TASK OBJECTIVE = Copy out each line of the entries below in which the string "images" appears.

EXTRACTED MATERIAL =

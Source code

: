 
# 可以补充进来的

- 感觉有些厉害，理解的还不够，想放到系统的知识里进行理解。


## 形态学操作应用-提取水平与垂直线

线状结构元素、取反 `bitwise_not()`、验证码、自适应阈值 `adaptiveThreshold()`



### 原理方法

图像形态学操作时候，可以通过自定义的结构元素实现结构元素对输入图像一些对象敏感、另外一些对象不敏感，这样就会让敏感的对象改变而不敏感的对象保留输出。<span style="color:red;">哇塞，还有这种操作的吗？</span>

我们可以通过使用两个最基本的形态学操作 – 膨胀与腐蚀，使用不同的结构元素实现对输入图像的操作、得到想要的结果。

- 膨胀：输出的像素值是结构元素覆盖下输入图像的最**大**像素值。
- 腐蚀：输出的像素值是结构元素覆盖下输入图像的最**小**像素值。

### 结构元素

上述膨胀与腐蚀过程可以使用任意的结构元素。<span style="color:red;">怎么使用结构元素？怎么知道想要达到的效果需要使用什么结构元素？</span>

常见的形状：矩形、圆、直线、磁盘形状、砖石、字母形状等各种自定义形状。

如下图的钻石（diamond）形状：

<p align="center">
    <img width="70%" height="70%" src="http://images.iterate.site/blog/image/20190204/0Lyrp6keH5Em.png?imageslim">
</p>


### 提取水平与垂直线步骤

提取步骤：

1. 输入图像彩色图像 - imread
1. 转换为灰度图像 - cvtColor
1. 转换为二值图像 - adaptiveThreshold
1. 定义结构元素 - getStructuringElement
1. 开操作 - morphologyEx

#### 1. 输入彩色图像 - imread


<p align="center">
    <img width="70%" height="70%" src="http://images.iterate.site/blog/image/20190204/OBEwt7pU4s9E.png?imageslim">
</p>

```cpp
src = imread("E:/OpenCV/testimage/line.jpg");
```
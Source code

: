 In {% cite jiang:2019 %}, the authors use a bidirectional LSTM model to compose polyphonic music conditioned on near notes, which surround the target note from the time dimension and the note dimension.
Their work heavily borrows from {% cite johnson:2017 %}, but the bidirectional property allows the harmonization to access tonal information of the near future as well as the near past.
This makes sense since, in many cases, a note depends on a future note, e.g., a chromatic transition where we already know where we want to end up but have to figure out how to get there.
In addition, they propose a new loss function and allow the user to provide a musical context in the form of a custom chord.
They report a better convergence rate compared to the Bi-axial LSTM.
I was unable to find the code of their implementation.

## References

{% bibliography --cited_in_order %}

WRITTEN ANSWER =
    <img width="70%" height="70%" src="http://images.iterate.site/blog/image/20190204/0Lyrp6keH5Em.png?imageslim">
    <img width="70%" height="70%" src="http://images.iterate.site/blog/image/20190204/OBEwt7pU4s9E.png?imageslim">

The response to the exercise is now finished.